Friday, Aug. 10, 1962
What Negotiations Are For
COMMON MARKETS
On cricket bats, polo sticks and tea, Britain and the European Common Market reached full accord last week. Such essential adjuncts to the British way of life will continue to be imported duty-free from India and Ceylon if Britain joins the Market. Despite such progress, the protracted negotiations for British admission came close to foundering over the pivotal issue of food prices.
From the start, Britain has insisted that it cannot join the European community without trade protection for Commonwealth food producers, chiefly New Zealand and Australia, whose grain, meat and dairy exports compete directly with European farm products. Britain is asking Europe's Six to limit their own, costlier food production by keeping farm prices low. However, the Common Market nations would promise nothing more specific than "reasonable" prices, while Britain demands hard and fast guarantees on an issue so vital to the future of the Commonwealth.

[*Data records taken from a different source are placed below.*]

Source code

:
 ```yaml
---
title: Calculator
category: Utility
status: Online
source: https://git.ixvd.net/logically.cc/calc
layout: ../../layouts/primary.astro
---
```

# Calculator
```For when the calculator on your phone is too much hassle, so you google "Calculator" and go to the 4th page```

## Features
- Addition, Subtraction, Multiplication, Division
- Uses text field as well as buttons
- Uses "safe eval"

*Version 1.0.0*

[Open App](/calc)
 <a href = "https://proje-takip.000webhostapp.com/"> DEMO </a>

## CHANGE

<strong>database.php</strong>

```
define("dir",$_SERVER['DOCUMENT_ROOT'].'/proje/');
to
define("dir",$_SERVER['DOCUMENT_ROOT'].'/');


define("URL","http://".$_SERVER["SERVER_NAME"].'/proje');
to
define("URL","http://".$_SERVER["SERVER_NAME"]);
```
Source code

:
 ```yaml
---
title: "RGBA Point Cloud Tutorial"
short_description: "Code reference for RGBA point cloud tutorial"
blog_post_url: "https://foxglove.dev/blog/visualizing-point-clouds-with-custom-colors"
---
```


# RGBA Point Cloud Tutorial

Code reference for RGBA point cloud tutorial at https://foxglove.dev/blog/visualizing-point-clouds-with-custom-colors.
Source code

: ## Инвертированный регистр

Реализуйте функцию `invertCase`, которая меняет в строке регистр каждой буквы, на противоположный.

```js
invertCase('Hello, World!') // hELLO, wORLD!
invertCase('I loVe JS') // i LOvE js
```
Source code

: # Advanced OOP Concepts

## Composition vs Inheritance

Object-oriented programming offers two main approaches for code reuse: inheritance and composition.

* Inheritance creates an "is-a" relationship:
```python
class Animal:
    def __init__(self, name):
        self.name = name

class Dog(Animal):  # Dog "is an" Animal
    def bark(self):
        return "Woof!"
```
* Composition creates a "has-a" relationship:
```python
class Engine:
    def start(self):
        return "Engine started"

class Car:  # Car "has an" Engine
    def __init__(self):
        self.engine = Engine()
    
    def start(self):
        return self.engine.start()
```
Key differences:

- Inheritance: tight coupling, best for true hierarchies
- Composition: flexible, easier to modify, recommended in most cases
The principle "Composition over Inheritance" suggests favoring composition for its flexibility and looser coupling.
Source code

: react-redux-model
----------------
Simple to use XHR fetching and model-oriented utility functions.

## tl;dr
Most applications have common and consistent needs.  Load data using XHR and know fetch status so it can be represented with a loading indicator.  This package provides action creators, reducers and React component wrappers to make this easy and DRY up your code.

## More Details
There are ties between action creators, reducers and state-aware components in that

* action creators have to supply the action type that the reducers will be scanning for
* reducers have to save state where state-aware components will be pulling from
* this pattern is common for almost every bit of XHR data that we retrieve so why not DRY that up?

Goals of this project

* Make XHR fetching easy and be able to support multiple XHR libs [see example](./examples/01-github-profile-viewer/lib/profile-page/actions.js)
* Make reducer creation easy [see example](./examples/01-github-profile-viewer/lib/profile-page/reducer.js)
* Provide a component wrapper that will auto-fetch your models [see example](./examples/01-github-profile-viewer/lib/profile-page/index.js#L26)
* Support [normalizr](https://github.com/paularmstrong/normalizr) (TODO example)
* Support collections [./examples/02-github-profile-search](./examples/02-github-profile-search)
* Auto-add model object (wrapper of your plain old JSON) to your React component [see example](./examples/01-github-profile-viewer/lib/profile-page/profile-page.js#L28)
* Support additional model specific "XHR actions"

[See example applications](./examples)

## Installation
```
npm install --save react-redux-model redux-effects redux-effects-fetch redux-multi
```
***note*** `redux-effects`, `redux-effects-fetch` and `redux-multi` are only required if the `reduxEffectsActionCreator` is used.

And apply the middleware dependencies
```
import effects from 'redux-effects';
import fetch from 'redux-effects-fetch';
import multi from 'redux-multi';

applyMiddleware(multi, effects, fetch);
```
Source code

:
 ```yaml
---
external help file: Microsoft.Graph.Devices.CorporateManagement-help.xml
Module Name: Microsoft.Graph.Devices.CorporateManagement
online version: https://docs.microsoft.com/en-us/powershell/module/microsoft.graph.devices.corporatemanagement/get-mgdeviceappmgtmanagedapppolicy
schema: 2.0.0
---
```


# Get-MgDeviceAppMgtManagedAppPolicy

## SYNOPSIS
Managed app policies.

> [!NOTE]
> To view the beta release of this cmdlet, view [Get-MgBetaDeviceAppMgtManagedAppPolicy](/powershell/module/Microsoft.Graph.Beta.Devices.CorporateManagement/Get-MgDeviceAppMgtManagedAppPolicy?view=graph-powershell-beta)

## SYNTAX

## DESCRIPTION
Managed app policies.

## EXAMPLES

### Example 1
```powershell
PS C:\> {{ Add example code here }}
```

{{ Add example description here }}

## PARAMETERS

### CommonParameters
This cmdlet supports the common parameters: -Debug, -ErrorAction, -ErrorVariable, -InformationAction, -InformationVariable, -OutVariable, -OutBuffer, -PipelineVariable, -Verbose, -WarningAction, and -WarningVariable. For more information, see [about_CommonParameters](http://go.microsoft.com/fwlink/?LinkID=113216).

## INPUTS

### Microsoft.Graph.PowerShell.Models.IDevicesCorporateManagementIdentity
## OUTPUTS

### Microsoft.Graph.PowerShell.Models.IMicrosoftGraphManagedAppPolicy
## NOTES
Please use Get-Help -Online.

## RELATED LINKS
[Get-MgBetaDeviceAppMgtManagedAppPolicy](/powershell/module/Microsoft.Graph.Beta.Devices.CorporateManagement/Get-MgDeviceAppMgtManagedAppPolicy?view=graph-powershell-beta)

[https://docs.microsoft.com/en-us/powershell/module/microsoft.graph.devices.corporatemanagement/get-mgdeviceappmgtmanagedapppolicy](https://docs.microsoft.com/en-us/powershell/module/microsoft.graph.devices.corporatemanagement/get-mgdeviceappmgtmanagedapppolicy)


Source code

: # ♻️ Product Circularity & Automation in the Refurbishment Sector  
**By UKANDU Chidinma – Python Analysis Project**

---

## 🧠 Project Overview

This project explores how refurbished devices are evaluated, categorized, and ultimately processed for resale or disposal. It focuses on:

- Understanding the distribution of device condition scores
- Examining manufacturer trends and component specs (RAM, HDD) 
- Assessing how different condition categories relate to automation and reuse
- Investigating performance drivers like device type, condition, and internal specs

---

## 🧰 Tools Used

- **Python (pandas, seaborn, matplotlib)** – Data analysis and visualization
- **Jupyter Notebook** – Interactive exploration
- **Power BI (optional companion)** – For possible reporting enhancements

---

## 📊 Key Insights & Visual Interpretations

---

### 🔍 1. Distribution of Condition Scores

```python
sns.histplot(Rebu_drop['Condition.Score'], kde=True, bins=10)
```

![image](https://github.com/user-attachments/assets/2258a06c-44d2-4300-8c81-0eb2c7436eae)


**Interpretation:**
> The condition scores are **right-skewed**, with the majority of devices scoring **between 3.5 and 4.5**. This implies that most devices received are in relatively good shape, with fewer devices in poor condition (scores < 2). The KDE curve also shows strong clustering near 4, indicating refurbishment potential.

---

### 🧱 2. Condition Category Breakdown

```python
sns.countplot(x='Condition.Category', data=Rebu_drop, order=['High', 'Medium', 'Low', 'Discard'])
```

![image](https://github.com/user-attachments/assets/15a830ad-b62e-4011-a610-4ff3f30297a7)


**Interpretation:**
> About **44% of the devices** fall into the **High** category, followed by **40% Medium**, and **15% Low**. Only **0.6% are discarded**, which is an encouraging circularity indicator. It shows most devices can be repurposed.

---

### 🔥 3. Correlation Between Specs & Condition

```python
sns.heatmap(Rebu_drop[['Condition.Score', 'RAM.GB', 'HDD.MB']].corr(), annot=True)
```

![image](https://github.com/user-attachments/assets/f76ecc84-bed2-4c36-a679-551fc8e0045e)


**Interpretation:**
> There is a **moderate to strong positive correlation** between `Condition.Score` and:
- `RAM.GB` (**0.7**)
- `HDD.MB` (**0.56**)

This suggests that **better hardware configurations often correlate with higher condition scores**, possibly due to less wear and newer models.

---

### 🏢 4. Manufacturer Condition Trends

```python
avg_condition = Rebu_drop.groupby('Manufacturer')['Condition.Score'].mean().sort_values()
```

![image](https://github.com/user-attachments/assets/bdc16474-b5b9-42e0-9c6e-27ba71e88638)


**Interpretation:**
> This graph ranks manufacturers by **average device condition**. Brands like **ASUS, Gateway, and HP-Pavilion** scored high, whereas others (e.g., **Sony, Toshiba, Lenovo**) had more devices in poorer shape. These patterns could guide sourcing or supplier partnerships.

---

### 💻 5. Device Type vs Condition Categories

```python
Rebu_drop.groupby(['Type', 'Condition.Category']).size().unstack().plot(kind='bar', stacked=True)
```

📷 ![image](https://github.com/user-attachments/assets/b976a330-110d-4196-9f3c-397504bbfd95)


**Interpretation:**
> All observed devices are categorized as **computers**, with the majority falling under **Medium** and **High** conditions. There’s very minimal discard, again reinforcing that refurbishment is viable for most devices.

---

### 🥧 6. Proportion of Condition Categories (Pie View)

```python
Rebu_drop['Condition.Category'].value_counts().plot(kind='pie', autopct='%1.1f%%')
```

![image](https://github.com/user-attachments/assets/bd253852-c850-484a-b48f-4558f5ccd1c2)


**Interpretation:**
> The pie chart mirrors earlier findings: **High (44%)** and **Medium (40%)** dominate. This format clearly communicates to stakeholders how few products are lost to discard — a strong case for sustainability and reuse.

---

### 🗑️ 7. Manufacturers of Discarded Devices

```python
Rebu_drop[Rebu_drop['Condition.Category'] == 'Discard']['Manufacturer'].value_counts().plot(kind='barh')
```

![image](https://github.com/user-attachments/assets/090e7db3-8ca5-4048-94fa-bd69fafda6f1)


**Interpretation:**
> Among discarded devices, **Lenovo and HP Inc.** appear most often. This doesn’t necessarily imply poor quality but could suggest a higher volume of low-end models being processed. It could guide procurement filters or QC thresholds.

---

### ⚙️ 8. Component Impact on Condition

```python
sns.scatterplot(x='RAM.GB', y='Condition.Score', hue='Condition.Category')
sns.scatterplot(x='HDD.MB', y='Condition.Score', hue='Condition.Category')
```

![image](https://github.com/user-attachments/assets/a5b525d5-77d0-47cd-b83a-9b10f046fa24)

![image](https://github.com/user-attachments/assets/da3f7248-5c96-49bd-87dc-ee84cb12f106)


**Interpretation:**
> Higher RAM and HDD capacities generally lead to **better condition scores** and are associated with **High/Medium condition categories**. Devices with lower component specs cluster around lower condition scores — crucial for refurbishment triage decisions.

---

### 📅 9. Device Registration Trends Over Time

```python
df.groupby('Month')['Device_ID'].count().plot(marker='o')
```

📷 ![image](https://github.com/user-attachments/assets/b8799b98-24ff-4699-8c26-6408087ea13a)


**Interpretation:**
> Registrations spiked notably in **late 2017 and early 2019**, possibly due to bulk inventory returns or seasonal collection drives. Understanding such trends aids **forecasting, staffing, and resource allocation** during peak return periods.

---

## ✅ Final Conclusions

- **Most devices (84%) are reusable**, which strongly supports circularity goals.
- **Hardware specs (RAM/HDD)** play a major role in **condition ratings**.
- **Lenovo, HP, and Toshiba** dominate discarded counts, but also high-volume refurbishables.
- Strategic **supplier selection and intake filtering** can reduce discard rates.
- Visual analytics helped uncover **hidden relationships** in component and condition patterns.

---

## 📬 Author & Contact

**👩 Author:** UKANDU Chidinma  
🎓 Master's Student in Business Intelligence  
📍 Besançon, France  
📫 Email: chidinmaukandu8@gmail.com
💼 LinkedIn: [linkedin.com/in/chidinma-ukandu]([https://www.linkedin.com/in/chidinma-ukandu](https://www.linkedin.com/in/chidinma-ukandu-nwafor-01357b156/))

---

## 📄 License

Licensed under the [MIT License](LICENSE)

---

At week's end, Britain's chief negotiator, Lord Privy Seal Edward Heath, was about the only member of his team who seemed unruffled by the setback. "This is what negotiations are for," he shrugged. "We have been expecting difficulties to arise, and they have." But in a final 22-hour session aimed at breaking the stalemate, Heath's team failed to win the clear-cut safeguards it sought. With no hope of obtaining an overall accord in time for the Commonwealth conference in London next month, Britain and the Six adjourned the talks, agreed to try again in October.